[Assignment]: Images embedded in the records are excluded; print everything else exactly as given.

[Working data]:
┌──

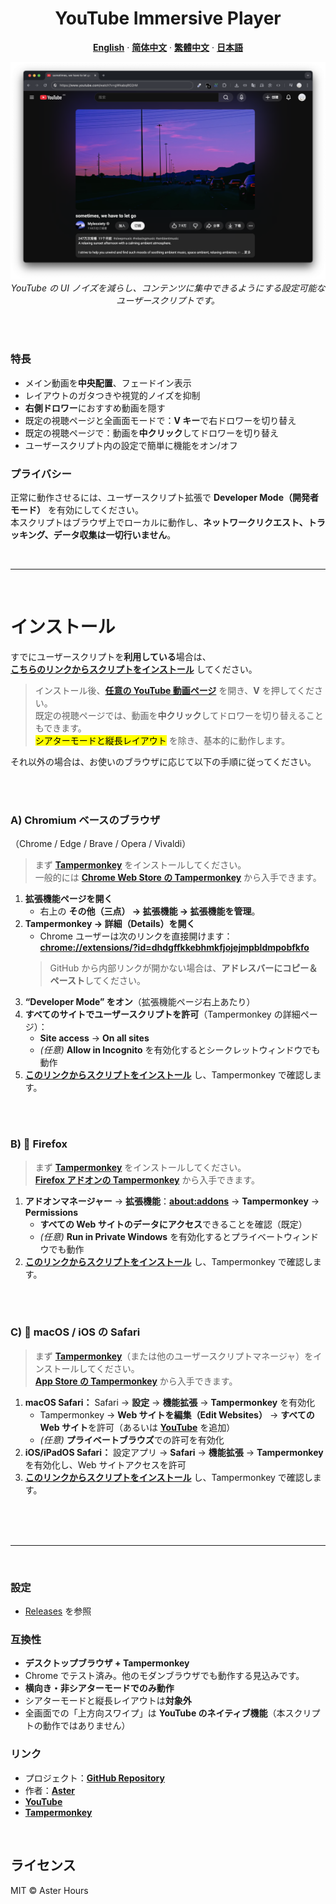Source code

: <div align="center">
  <h1>YouTube Immersive Player</h1>

  <p><strong><a href="README.md">English</a></strong> · <strong><a href="README.zh-CN.md">简体中文</a></strong> · <strong><a href="README.zh-TW.md">繁體中文</a></strong> · <strong><a href="README.ja.md">日本語</a></strong></p>

  <img src="./example.png"
       alt="YouTube Immersive Player – デモ"
       width="800"
       style="max-width:100%; height:auto;">
  <br>
  <em>YouTube の UI ノイズを減らし、コンテンツに集中できるようにする設定可能なユーザースクリプトです。</em>
</div>

<br><br>

### 特長

- メイン動画を**中央配置**、フェードイン表示  
- レイアウトのガタつきや視覚的ノイズを抑制  
- **右側ドロワー**におすすめ動画を隠す  
- 既定の視聴ページと全画面モードで：**V キー**で右ドロワーを切り替え  
- 既定の視聴ページで：動画を**中クリック**してドロワーを切り替え  
- ユーザースクリプト内の設定で簡単に機能をオン/オフ

### プライバシー

正常に動作させるには、ユーザースクリプト拡張で **Developer Mode（開発者モード）** を有効にしてください。  
本スクリプトはブラウザ上でローカルに動作し、**ネットワークリクエスト、トラッキング、データ収集は一切行いません**。

<br>

---

<br>

# インストール

すでにユーザースクリプトを**利用している**場合は、  
**[こちらのリンクからスクリプトをインストール](https://raw.githubusercontent.com/AsterHours/youtube-immersive-player/main/youtube-immersive-player.user.js)** してください。

> インストール後、**[任意の YouTube 動画ページ](https://www.youtube.com/watch?v=az0J8O8wRU8)** を開き、**V** を押してください。  
> 既定の視聴ページでは、動画を**中クリック**してドロワーを切り替えることもできます。  
> <mark>シアターモードと縦長レイアウト</mark> を除き、基本的に動作します。

それ以外の場合は、お使いのブラウザに応じて以下の手順に従ってください。

<br><br>

### A) Chromium ベースのブラウザ  
（Chrome / Edge / Brave / Opera / Vivaldi）

> まず **[Tampermonkey](https://www.tampermonkey.net/)** をインストールしてください。  
> 一般的には **[Chrome Web Store の Tampermonkey](https://chromewebstore.google.com/detail/tampermonkey/dhdgffkkebhmkfjojejmpbldmpobfkfo)** から入手できます。

1. **拡張機能ページを開く**  
   - 右上の **その他（三点） → 拡張機能 → 拡張機能を管理**。
2. **Tampermonkey → 詳細（Details）を開く**  
   - Chrome ユーザーは次のリンクを直接開けます：**[chrome://extensions/?id=dhdgffkkebhmkfjojejmpbldmpobfkfo](chrome://extensions/?id=dhdgffkkebhmkfjojejmpbldmpobfkfo)**  
   > GitHub から内部リンクが開かない場合は、**アドレスバーにコピー＆ペースト**してください。
3. **“Developer Mode” をオン**（拡張機能ページ右上あたり）
4. **すべてのサイトでユーザースクリプトを許可**（Tampermonkey の詳細ページ）：  
   - **Site access** → **On all sites**  
   - *(任意)* **Allow in Incognito** を有効化するとシークレットウィンドウでも動作
5. **[このリンクからスクリプトをインストール](https://raw.githubusercontent.com/AsterHours/youtube-immersive-player/main/youtube-immersive-player.user.js)** し、Tampermonkey で確認します。

<br><br>

### B) 🦊 Firefox

> まず **[Tampermonkey](https://www.tampermonkey.net/)** をインストールしてください。  
> **[Firefox アドオンの Tampermonkey](https://addons.mozilla.org/firefox/addon/tampermonkey/)** から入手できます。

1. **アドオンマネージャー** → **拡張機能**：**[about:addons](about:addons)** → **Tampermonkey** → **Permissions**  
   - **すべての Web サイトのデータにアクセス**できることを確認（既定）  
   - *(任意)* **Run in Private Windows** を有効化するとプライベートウィンドウでも動作
2. **[このリンクからスクリプトをインストール](https://raw.githubusercontent.com/AsterHours/youtube-immersive-player/main/youtube-immersive-player.user.js)** し、Tampermonkey で確認します。

<br><br>

### C)  macOS / iOS の Safari

> まず **[Tampermonkey](https://www.tampermonkey.net/)**（または他のユーザースクリプトマネージャ）をインストールしてください。  
> **[App Store の Tampermonkey](https://apps.apple.com/us/app/tampermonkey/id6738342400)** から入手できます。

1. **macOS Safari：** Safari → **設定** → **機能拡張** → **Tampermonkey** を有効化  
   - Tampermonkey → **Web サイトを編集（Edit Websites）** → **すべての Web サイト**を許可（あるいは **[YouTube](https://www.youtube.com/)** を追加）  
   - *(任意)* **プライベートブラウズ**での許可を有効化  
2. **iOS/iPadOS Safari：** 設定アプリ → **Safari** → **機能拡張** → **Tampermonkey** を有効化し、Web サイトアクセスを許可  
3. **[このリンクからスクリプトをインストール](https://raw.githubusercontent.com/AsterHours/youtube-immersive-player/main/youtube-immersive-player.user.js)** し、Tampermonkey で確認します。

<br><br><br>

---

<br>

### 設定
- [Releases](https://github.com/AsterHours/youtube-immersive-player/releases) を参照

### 互換性

- **デスクトップブラウザ + Tampermonkey**
- Chrome でテスト済み。他のモダンブラウザでも動作する見込みです。
- **横向き・非シアターモードでのみ動作**  
- シアターモードと縦長レイアウトは**対象外**  
- 全画面での「上方向スワイプ」は **YouTube のネイティブ機能**（本スクリプトの動作ではありません）

### リンク

- プロジェクト：**[GitHub Repository](https://github.com/AsterHours/youtube-immersive-player)**  
- 作者：**[Aster](https://github.com/AsterHours)**  
- **[YouTube](https://www.youtube.com/)**  
- **[Tampermonkey](https://www.tampermonkey.net/)**

<br>

## ライセンス

MIT © Aster Hours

└──

[Task result]:
Source code

: <div align="center">
  <h1>YouTube Immersive Player</h1>

  <p><strong><a href="README.md">English</a></strong> · <strong><a href="README.zh-CN.md">简体中文</a></strong> · <strong><a href="README.zh-TW.md">繁體中文</a></strong> · <strong><a href="README.ja.md">日本語</a></strong></p>

  <img src="./example.png"
       alt="YouTube Immersive Player – デモ"
       width="800"
       style="max-width:100%; height:auto;">
  <br>
  <em>YouTube の UI ノイズを減らし、コンテンツに集中できるようにする設定可能なユーザースクリプトです。</em>
</div>

<br><br>

### 特長

- メイン動画を**中央配置**、フェードイン表示  
- レイアウトのガタつきや視覚的ノイズを抑制  
- **右側ドロワー**におすすめ動画を隠す  
- 既定の視聴ページと全画面モードで：**V キー**で右ドロワーを切り替え  
- 既定の視聴ページで：動画を**中クリック**してドロワーを切り替え  
- ユーザースクリプト内の設定で簡単に機能をオン/オフ

### プライバシー

正常に動作させるには、ユーザースクリプト拡張で **Developer Mode（開発者モード）** を有効にしてください。  
本スクリプトはブラウザ上でローカルに動作し、**ネットワークリクエスト、トラッキング、データ収集は一切行いません**。

<br>

---

<br>

# インストール

すでにユーザースクリプトを**利用している**場合は、  
**[こちらのリンクからスクリプトをインストール](https://raw.githubusercontent.com/AsterHours/youtube-immersive-player/main/youtube-immersive-player.user.js)** してください。

> インストール後、**[任意の YouTube 動画ページ](https://www.youtube.com/watch?v=az0J8O8wRU8)** を開き、**V** を押してください。  
> 既定の視聴ページでは、動画を**中クリック**してドロワーを切り替えることもできます。  
> <mark>シアターモードと縦長レイアウト</mark> を除き、基本的に動作します。

それ以外の場合は、お使いのブラウザに応じて以下の手順に従ってください。

<br><br>

### A) Chromium ベースのブラウザ  
（Chrome / Edge / Brave / Opera / Vivaldi）

> まず **[Tampermonkey](https://www.tampermonkey.net/)** をインストールしてください。  
> 一般的には **[Chrome Web Store の Tampermonkey](https://chromewebstore.google.com/detail/tampermonkey/dhdgffkkebhmkfjojejmpbldmpobfkfo)** から入手できます。

1. **拡張機能ページを開く**  
   - 右上の **その他（三点） → 拡張機能 → 拡張機能を管理**。
2. **Tampermonkey → 詳細（Details）を開く**  
   - Chrome ユーザーは次のリンクを直接開けます：**[chrome://extensions/?id=dhdgffkkebhmkfjojejmpbldmpobfkfo](chrome://extensions/?id=dhdgffkkebhmkfjojejmpbldmpobfkfo)**  
   > GitHub から内部リンクが開かない場合は、**アドレスバーにコピー＆ペースト**してください。
3. **“Developer Mode” をオン**（拡張機能ページ右上あたり）
4. **すべてのサイトでユーザースクリプトを許可**（Tampermonkey の詳細ページ）：  
   - **Site access** → **On all sites**  
   - *(任意)* **Allow in Incognito** を有効化するとシークレットウィンドウでも動作
5. **[このリンクからスクリプトをインストール](https://raw.githubusercontent.com/AsterHours/youtube-immersive-player/main/youtube-immersive-player.user.js)** し、Tampermonkey で確認します。

<br><br>

### B) 🦊 Firefox

> まず **[Tampermonkey](https://www.tampermonkey.net/)** をインストールしてください。  
> **[Firefox アドオンの Tampermonkey](https://addons.mozilla.org/firefox/addon/tampermonkey/)** から入手できます。

1. **アドオンマネージャー** → **拡張機能**：**[about:addons](about:addons)** → **Tampermonkey** → **Permissions**  
   - **すべての Web サイトのデータにアクセス**できることを確認（既定）  
   - *(任意)* **Run in Private Windows** を有効化するとプライベートウィンドウでも動作
2. **[このリンクからスクリプトをインストール](https://raw.githubusercontent.com/AsterHours/youtube-immersive-player/main/youtube-immersive-player.user.js)** し、Tampermonkey で確認します。

<br><br>

### C)  macOS / iOS の Safari

> まず **[Tampermonkey](https://www.tampermonkey.net/)**（または他のユーザースクリプトマネージャ）をインストールしてください。  
> **[App Store の Tampermonkey](https://apps.apple.com/us/app/tampermonkey/id6738342400)** から入手できます。

1. **macOS Safari：** Safari → **設定** → **機能拡張** → **Tampermonkey** を有効化  
   - Tampermonkey → **Web サイトを編集（Edit Websites）** → **すべての Web サイト**を許可（あるいは **[YouTube](https://www.youtube.com/)** を追加）  
   - *(任意)* **プライベートブラウズ**での許可を有効化  
2. **iOS/iPadOS Safari：** 設定アプリ → **Safari** → **機能拡張** → **Tampermonkey** を有効化し、Web サイトアクセスを許可  
3. **[このリンクからスクリプトをインストール](https://raw.githubusercontent.com/AsterHours/youtube-immersive-player/main/youtube-immersive-player.user.js)** し、Tampermonkey で確認します。

<br><br><br>

---

<br>

### 設定
- [Releases](https://github.com/AsterHours/youtube-immersive-player/releases) を参照

### 互換性

- **デスクトップブラウザ + Tampermonkey**
- Chrome でテスト済み。他のモダンブラウザでも動作する見込みです。
- **横向き・非シアターモードでのみ動作**  
- シアターモードと縦長レイアウトは**対象外**  
- 全画面での「上方向スワイプ」は **YouTube のネイティブ機能**（本スクリプトの動作ではありません）

### リンク

- プロジェクト：**[GitHub Repository](https://github.com/AsterHours/youtube-immersive-player)**  
- 作者：**[Aster](https://github.com/AsterHours)**  
- **[YouTube](https://www.youtube.com/)**  
- **[Tampermonkey](https://www.tampermonkey.net/)**

<br>

## ライセンス

MIT © Aster Hours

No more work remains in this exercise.